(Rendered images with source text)

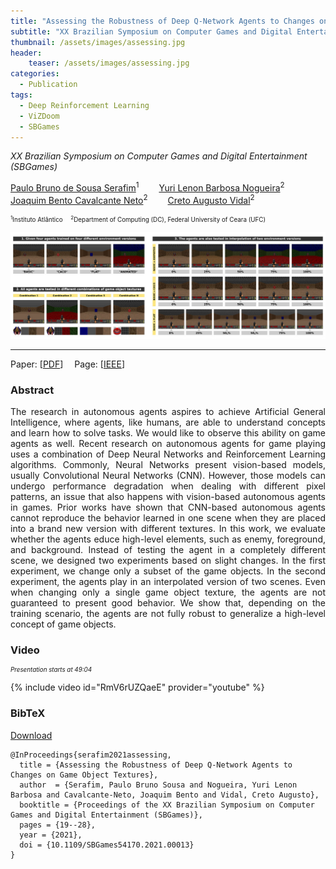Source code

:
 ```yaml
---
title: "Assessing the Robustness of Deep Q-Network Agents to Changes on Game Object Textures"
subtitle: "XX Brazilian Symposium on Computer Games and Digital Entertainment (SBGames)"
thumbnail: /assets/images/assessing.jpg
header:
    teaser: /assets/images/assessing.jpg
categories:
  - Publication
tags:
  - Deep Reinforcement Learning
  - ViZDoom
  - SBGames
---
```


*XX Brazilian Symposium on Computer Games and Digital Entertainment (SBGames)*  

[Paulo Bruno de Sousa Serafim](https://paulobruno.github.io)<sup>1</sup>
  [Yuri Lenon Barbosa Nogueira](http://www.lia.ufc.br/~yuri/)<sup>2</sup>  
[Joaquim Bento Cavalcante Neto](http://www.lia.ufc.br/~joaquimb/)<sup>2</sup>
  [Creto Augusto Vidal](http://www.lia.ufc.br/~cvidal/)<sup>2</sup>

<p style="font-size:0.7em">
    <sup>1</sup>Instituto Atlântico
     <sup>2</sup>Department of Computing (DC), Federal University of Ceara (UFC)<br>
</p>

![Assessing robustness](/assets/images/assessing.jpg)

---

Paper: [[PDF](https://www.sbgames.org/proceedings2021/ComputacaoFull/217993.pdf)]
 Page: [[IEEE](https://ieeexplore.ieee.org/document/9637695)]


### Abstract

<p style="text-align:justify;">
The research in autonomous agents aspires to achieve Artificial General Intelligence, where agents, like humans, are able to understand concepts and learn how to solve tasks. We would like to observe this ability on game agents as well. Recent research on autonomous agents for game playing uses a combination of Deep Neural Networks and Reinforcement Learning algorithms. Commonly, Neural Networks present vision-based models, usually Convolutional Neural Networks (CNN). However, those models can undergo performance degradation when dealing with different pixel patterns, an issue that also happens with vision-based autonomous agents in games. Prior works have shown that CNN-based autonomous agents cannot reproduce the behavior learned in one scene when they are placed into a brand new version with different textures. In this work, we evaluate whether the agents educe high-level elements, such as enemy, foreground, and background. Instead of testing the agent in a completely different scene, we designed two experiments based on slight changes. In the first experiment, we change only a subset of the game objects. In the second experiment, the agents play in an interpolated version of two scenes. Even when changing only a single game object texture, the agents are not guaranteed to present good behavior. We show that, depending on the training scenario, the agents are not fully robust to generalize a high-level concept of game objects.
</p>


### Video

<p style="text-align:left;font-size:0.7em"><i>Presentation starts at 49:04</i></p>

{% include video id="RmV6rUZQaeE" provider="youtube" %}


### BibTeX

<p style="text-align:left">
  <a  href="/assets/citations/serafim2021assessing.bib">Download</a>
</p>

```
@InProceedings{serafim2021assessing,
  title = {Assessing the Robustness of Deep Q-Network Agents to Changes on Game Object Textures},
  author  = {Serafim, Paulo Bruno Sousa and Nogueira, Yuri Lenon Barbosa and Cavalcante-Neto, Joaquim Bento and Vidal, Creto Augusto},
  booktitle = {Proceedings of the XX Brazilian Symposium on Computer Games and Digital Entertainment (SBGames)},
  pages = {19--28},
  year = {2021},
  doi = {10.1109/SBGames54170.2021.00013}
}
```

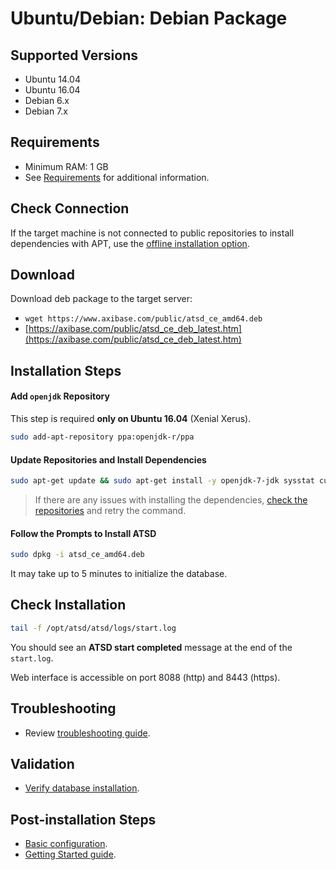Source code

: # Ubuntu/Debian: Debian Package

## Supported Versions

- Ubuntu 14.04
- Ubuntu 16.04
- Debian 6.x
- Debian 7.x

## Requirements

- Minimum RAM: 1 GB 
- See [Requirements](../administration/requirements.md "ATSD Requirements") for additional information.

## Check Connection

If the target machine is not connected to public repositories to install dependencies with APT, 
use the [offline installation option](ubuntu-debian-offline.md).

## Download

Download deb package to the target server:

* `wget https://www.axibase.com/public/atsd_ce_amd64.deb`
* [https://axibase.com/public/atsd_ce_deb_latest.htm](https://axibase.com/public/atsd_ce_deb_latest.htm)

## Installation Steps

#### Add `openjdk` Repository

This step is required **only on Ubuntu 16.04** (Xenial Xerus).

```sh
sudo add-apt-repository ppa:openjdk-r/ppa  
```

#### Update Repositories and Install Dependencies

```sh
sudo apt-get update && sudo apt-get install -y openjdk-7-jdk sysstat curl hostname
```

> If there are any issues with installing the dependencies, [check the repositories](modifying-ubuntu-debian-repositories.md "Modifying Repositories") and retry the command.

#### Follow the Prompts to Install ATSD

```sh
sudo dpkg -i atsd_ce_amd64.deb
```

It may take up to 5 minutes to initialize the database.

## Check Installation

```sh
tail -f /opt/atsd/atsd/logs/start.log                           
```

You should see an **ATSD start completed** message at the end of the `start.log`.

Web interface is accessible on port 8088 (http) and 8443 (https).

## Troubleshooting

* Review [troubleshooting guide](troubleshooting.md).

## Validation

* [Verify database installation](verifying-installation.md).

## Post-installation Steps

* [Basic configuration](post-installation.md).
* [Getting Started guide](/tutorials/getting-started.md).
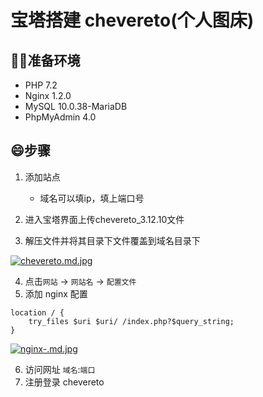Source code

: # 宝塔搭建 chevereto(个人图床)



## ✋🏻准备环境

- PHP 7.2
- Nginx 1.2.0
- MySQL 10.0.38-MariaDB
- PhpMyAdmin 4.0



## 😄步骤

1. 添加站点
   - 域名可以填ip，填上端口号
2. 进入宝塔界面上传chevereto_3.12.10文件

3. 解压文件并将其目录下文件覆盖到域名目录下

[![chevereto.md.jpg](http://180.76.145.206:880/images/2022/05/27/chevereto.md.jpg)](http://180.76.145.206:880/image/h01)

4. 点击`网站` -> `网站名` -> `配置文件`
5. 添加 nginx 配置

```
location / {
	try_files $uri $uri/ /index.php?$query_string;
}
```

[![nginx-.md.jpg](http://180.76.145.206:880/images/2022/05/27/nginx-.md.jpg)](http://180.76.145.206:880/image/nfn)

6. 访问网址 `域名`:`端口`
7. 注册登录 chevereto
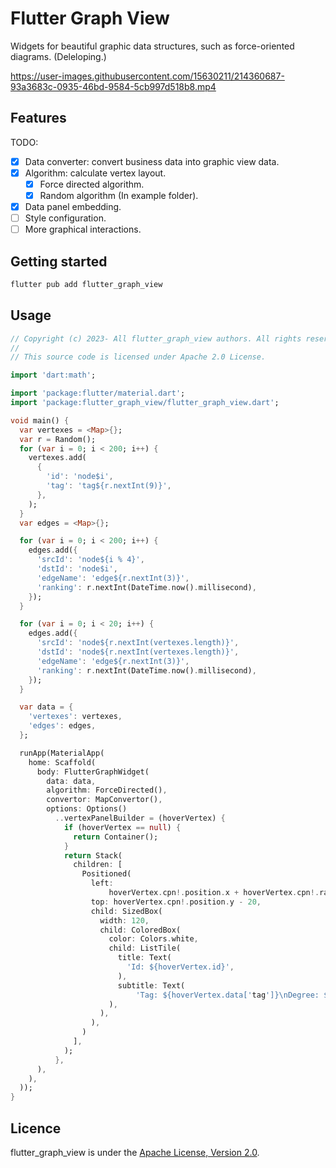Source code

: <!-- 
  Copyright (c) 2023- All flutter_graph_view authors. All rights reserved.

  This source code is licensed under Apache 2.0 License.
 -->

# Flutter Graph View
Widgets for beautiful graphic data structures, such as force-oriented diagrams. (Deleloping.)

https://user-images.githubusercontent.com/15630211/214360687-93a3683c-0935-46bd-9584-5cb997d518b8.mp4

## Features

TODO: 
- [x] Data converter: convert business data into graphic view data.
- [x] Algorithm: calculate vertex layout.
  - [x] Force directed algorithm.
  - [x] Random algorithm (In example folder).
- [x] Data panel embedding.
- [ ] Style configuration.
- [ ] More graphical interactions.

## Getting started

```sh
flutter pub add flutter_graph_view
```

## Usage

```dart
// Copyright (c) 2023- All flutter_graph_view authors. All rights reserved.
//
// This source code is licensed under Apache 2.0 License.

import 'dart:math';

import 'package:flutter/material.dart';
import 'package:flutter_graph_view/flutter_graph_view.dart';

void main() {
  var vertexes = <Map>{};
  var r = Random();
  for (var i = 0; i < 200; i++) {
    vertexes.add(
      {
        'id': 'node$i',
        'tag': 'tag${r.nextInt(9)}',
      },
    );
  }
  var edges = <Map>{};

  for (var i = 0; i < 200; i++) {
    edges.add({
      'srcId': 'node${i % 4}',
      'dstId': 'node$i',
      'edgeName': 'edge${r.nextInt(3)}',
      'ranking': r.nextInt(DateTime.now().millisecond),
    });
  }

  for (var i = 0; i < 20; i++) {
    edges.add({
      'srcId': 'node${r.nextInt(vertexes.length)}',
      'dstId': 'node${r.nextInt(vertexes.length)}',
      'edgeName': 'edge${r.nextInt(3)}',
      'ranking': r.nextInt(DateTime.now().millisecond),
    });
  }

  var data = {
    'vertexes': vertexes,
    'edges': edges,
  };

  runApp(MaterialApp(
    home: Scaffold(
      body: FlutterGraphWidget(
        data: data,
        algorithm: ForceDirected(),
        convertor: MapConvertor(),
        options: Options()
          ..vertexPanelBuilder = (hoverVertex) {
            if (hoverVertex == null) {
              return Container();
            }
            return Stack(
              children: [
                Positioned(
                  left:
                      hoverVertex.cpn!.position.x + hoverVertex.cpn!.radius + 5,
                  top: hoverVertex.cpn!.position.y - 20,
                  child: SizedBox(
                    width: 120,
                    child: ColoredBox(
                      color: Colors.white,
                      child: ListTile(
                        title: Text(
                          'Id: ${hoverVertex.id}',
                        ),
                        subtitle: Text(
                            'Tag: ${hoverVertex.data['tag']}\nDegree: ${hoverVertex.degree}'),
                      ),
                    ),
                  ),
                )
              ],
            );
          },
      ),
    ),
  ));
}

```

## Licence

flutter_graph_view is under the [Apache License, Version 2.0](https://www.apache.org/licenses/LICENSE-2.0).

**EXERCISE DESCRIPTION:** With "axibase" as the string to find, copy every line of the records that holds it.

**FINISHED TASK:**
* `wget https://www.axibase.com/public/atsd_ce_amd64.deb`
* [https://axibase.com/public/atsd_ce_deb_latest.htm](https://axibase.com/public/atsd_ce_deb_latest.htm)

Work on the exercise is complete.